Un assistente virtuale  che può essere impiegato in varie mansioni quotidiane e lavorative. Si chiama “ChatBot”e il nome già ci dice tutto: due parole, una chiacchierata non con un essere uman,o ma un robot a cui possiamo porre serie di domande.

Sbarca il robot virtuale, un software che dialoga con te… ed è subito gara alla start up.

Attivo in qualunque momento della giornata, è un po’ come l’amico con la soluzione pronta ai nostri problemi, preparato su numerosi argomenti diversi.
Alla base di questa intelligenza artificiale ci sono dei complessi concetti come quelli legati all’evoluzione del deep learning. Le statistiche consentono di pensare che nei prossimi anni arriveranno a creare forme di intelligenza non umana sempre più evolute.
Ma come funziona?
Diversamente dalle altre chatbot questa non necessita di un’applicazione da dover scaricare sul proprio smartphone. Per utilizzare questi assistenti personali (a volte sotto forma di ologrammi) basta collegarsi al sito ufficiale ed elaborare una domanda.

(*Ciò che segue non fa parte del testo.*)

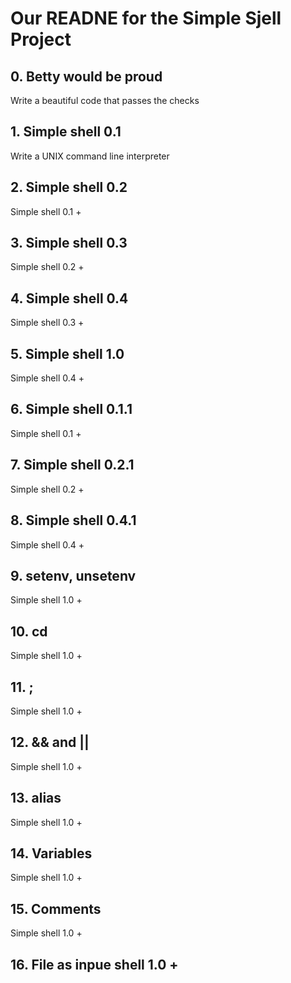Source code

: # Our READNE for the Simple Sjell Project

## 0. Betty would be proud

Write a beautiful code that passes the checks

## 1. Simple shell 0.1

Write a UNIX command line interpreter

## 2. Simple shell 0.2

Simple shell 0.1 +

## 3. Simple shell 0.3

Simple shell 0.2 +

## 4. Simple shell 0.4

Simple shell 0.3 +

## 5. Simple shell 1.0

Simple shell 0.4 +

## 6. Simple shell 0.1.1

Simple shell 0.1 +

## 7. Simple shell 0.2.1

Simple shell 0.2 +

## 8. Simple shell 0.4.1

Simple shell 0.4 +

## 9. setenv, unsetenv

Simple shell 1.0 +

## 10. cd

Simple shell 1.0 +

## 11. ;

Simple shell 1.0 +

## 12. && and ||

Simple shell 1.0 +

## 13. alias

Simple shell 1.0 +

## 14. Variables

Simple shell 1.0 +

## 15. Comments

Simple shell 1.0 +

## 16. File as inpue shell 1.0 +

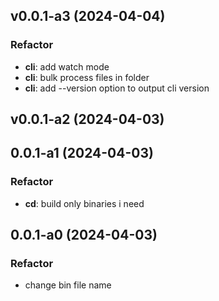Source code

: ## v0.0.1-a3 (2024-04-04)

### Refactor

- **cli**: add watch mode
- **cli**: bulk process files in folder
- **cli**: add --version option to output cli version

## v0.0.1-a2 (2024-04-03)

## 0.0.1-a1 (2024-04-03)

### Refactor

- **cd**: build only binaries i need

## 0.0.1-a0 (2024-04-03)

### Refactor

- change bin file name
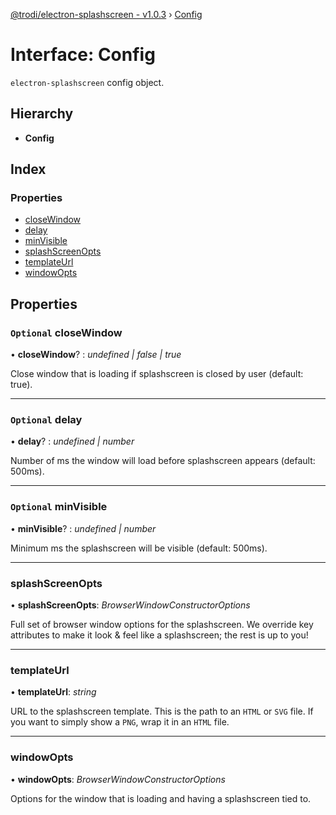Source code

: [@trodi/electron-splashscreen - v1.0.3](../README.md) › [Config](config.md)

# Interface: Config

`electron-splashscreen` config object.

## Hierarchy

* **Config**

## Index

### Properties

* [closeWindow](config.md#optional-closewindow)
* [delay](config.md#optional-delay)
* [minVisible](config.md#optional-minvisible)
* [splashScreenOpts](config.md#splashscreenopts)
* [templateUrl](config.md#templateurl)
* [windowOpts](config.md#windowopts)

## Properties

### `Optional` closeWindow

• **closeWindow**? : *undefined | false | true*

Close window that is loading if splashscreen is closed by user (default: true).

___

### `Optional` delay

• **delay**? : *undefined | number*

Number of ms the window will load before splashscreen appears (default: 500ms).

___

### `Optional` minVisible

• **minVisible**? : *undefined | number*

Minimum ms the splashscreen will be visible (default: 500ms).

___

###  splashScreenOpts

• **splashScreenOpts**: *BrowserWindowConstructorOptions*

Full set of browser window options for the splashscreen. We override key attributes to
make it look & feel like a splashscreen; the rest is up to you!

___

###  templateUrl

• **templateUrl**: *string*

URL to the splashscreen template. This is the path to an `HTML` or `SVG` file.
If you want to simply show a `PNG`, wrap it in an `HTML` file.

___

###  windowOpts

• **windowOpts**: *BrowserWindowConstructorOptions*

Options for the window that is loading and having a splashscreen tied to.
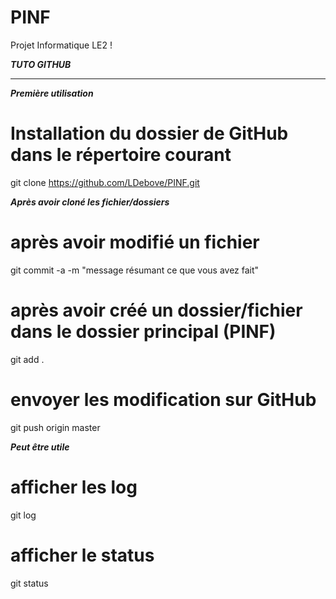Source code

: # PINF
Projet Informatique LE2 !

***TUTO GITHUB***
_______________________________________________________________
***Première utilisation***
# Installation du dossier de GitHub dans le répertoire courant
git clone https://github.com/LDebove/PINF.git

***Après avoir cloné les fichier/dossiers***
# après avoir modifié un fichier
git commit -a -m "message résumant ce que vous avez fait"
# après avoir créé un dossier/fichier dans le dossier principal (PINF)
git add .
# envoyer les modification sur GitHub
git push origin master

***Peut être utile***
# afficher les log
git log
# afficher le status
git status




























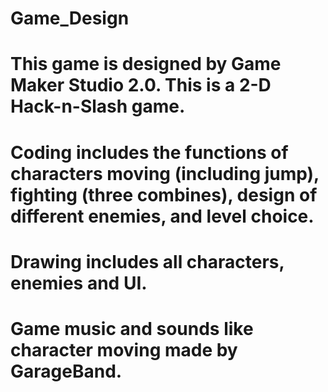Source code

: # Game_Design
# This game is designed by Game Maker Studio 2.0. This is a 2-D Hack-n-Slash game.
# Coding includes the functions of characters moving (including jump), fighting (three combines), design of different enemies, and level choice. 
# Drawing includes all characters, enemies and UI. 
# Game music and sounds like character moving made by GarageBand.
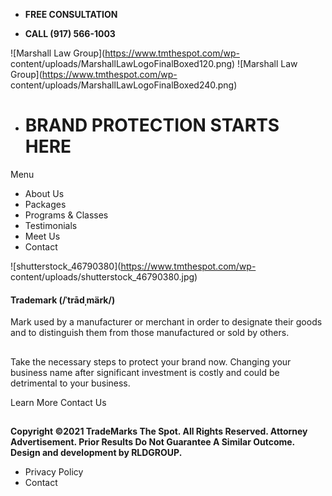   * **FREE CONSULTATION**

  * **CALL (917) 566-1003**

![Marshall Law Group](https://www.tmthespot.com/wp-
content/uploads/MarshallLawLogoFinalBoxed120.png) ![Marshall Law
Group](https://www.tmthespot.com/wp-
content/uploads/MarshallLawLogoFinalBoxed240.png)

  * # BRAND PROTECTION STARTS HERE

Menu

  * About Us
  * Packages
  * Programs & Classes
  * Testimonials
  * Meet Us
  * Contact

![shutterstock_46790380](https://www.tmthespot.com/wp-
content/uploads/shutterstock_46790380.jpg)

#### Trademark (/ˈtrādˌmärk/)

Mark used by a manufacturer or merchant in order to designate their goods and
to distinguish them from those manufactured or sold by others.

##

Take the necessary steps to protect your brand now. Changing your business
name after significant investment is costly and could be detrimental to your
business.

Learn More Contact Us

##

**Copyright ©2021 TradeMarks The Spot. All Rights Reserved. Attorney
Advertisement. Prior Results Do Not Guarantee A Similar Outcome.  
Design and development by  RLDGROUP.**

  * Privacy Policy
  * Contact

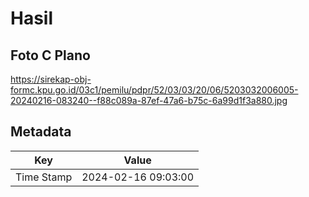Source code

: # Hasil

## Foto C Plano

https://sirekap-obj-formc.kpu.go.id/03c1/pemilu/pdpr/52/03/03/20/06/5203032006005-20240216-083240--f88c089a-87ef-47a6-b75c-6a99d1f3a880.jpg


## Metadata

| Key        | Value               |
| ---------- | ------------------- |
| Time Stamp | 2024-02-16 09:03:00 |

È a quel punto che inizia il vero e proprio dialogo; botta e risposta in un percorso guidato dal senso del discorso in atto.
Le domande possono essere scritte o pronunciate, dal momento che esistono versioni munite di riconoscimento vocale. Questo dimostra uno studiato fattore di usabilità pronto a soddisfare una vasta gamma di ipotetici clienti.
La chatbot è costantemente in fase di miglioramento affinché possa essere sfruttato sempre più spesso e in campi differenziati.
Un esempio interessante può essere l’impiego della chatbot all’interno di alcune spiagge della Liguria. Esistono bagni privati che hanno inserito questo metodo di dialogo come parte integrante dello “staff ristorante”. È possibile, infatti, ordinare il pranzo comodamente sdraiato in spiaggia. Viene utilizzata a questo fine la pagina facebook del locale in questione che tramite messenger mette in contatto i clienti con il robot pronto a soddisfare le varie richieste sul menù. Si tratta di un percorso dialogico che parte dalla consultazione del menù, all’ordine fino ad arrivare al pagamento vero e proprio. Questo può avvenire tramite telefono oppure alla consegna sotto l’ombrellone.
Lo stesso robot, salutandoti per nome, dopo averti dato il benvenuto, si propone come assistente virtuale spiegandoti quali passaggi dovrai compiere e come farlo.
Restiamo così in attesa dei prossimi sviluppi di questa intelligenza artificiale e di come potrà essere adoperata negli ambiti più disparati.